Over the years, many folks that have been lucky enough to attract wintering hummingbirds have told me that rufous hummingbirds frequent the pineapple sage’s striking red blossoms.
Pineapple sage grows to be 3-4 feet tall and 3-4′ wide. It seems to prosper in spots bathed in both morning and afternoon sunshine. Pineapple sage also needs frequent watering. In addition, they do best in rich, well-drained soil.
The plants are easily propagated from cuttings. Young plants should be transplanted as soon as the threat of frost has passed in your neck of the woods.
As you might expect, the blooming period in the southern half of the state is considerably long that it is in Middle and North Georgia. However, regardless of how long is blooms, when it is blooming it provides pollinators with a valuable source of food while at the same time adding beauty to our yards.
My wife and I bring our potted plants inside in the winter. The pineapple sage growing in our yard is mulched during the winter.
With the freezing weather forecast during the next several days, it is time for us to protect our pineapple sage before it is too late: This is one plant we do not want to lose.
Monarch watching has been downright abysmal around my home.
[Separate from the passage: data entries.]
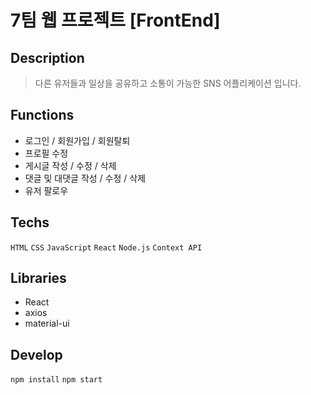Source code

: # 7팀 웹 프로젝트 [FrontEnd]

## Description

>다른 유저들과 일상을 공유하고 소통이 가능한 SNS 어플리케이션 입니다.

## Functions

- 로그인 / 회원가입 / 회원탈퇴
- 프로필 수정
- 게시글 작성 / 수정 / 삭제
- 댓글 및 대댓글 작성 / 수정 / 삭제
- 유저 팔로우

## Techs

`HTML` `CSS` `JavaScript` `React` `Node.js` `Context API`

## Libraries

* React
* axios
* material-ui


## Develop

`npm install` `npm start`
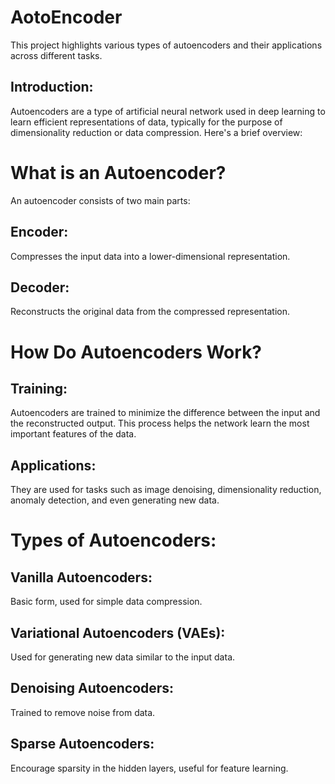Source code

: # AotoEncoder
This project highlights various types of autoencoders and their applications across different tasks.

## Introduction:
Autoencoders are a type of artificial neural network used in deep learning to learn efficient representations of data, typically for the purpose of dimensionality reduction or data compression. Here's a brief overview:
# What is an Autoencoder?
An autoencoder consists of two main parts:
## Encoder: 
Compresses the input data into a lower-dimensional representation.
## Decoder:
Reconstructs the original data from the compressed representation.
# How Do Autoencoders Work?
## Training: 
Autoencoders are trained to minimize the difference between the input and the reconstructed output. This process helps the network learn the most important features of the data.
## Applications:
They are used for tasks such as image denoising, dimensionality reduction, anomaly detection, and even generating new data.
# Types of Autoencoders:

## Vanilla Autoencoders:
Basic form, used for simple data compression.

## Variational Autoencoders (VAEs):
Used for generating new data similar to the input data.

## Denoising Autoencoders: 
Trained to remove noise from data.

## Sparse Autoencoders: 
Encourage sparsity in the hidden layers, useful for feature learning.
As of October 15, only one monarch had made an appearance at the Johnson Homestead. However, the next day monarchs were seen twice in my yard. The first sighting took place in early afternoon. Then just before dark, I spotted a monarch drifting across the bird feeding area located in front of my office. While I will never know for sure, it seemed it was looking for a place to roost for the night.
I suspect the monarchs had been riding the wind. Yesterday a cold front swept through Middle Georgia. This leads me to believe this was the case because it is a fact that during their fall migration monarchs often catch rides on northerly winds found along the leading edges of approaching cold fronts. If these winds are blowing in the direction the butterflies want to go, the butterflies can fly long distance without having to expend a lot of stored fuel. When this occurs monarchs are often seen making their way southward for several days after the leading edge of the cold front has left your us far behind.
On the other side of the coin, if the north winds are too strong, monarchs are known to fly so high in sky it is impossible for us to see them as they wing their way over our yards.
Conversely, when the prevailing winds are blowing from the south, they tend to hang around and forage for nectar before resuming their migration. This situation often provides us with some of our best monarch watching opportunities.
It is hard to believe that the colorful insects that are often called flying flowers possess wings that are actually transparent. Let me explain.
It seems that butterfly wings are composed of a rugged material called chitin. This same substance comprises the exoskeletons of all butterflies. The thin layers of chitin found in a butterfly wing is actually transparent. The colors seen in a butterfly’s wings stem from literally thousands of loosely attached tiny scales covering each wing. Some 600 scales/sq. millimeter blanket the surfaces of the wings of some butterflies. These scales contain pigments that reflect light. The colors we see on the wings of the butterflies we spot flitting around our yards are the result of the types of scales and the amount and kinds of pigments they possess.
Butterflies constantly lose scales as they age. Consequently, some of the individuals of the same species we spot are less colorful than others. When we see pale versions of species, we know these individuals are much older than those that display more iridescence and color. In some cases, butterflies lose so many scales it is difficult or even impossible to identify them.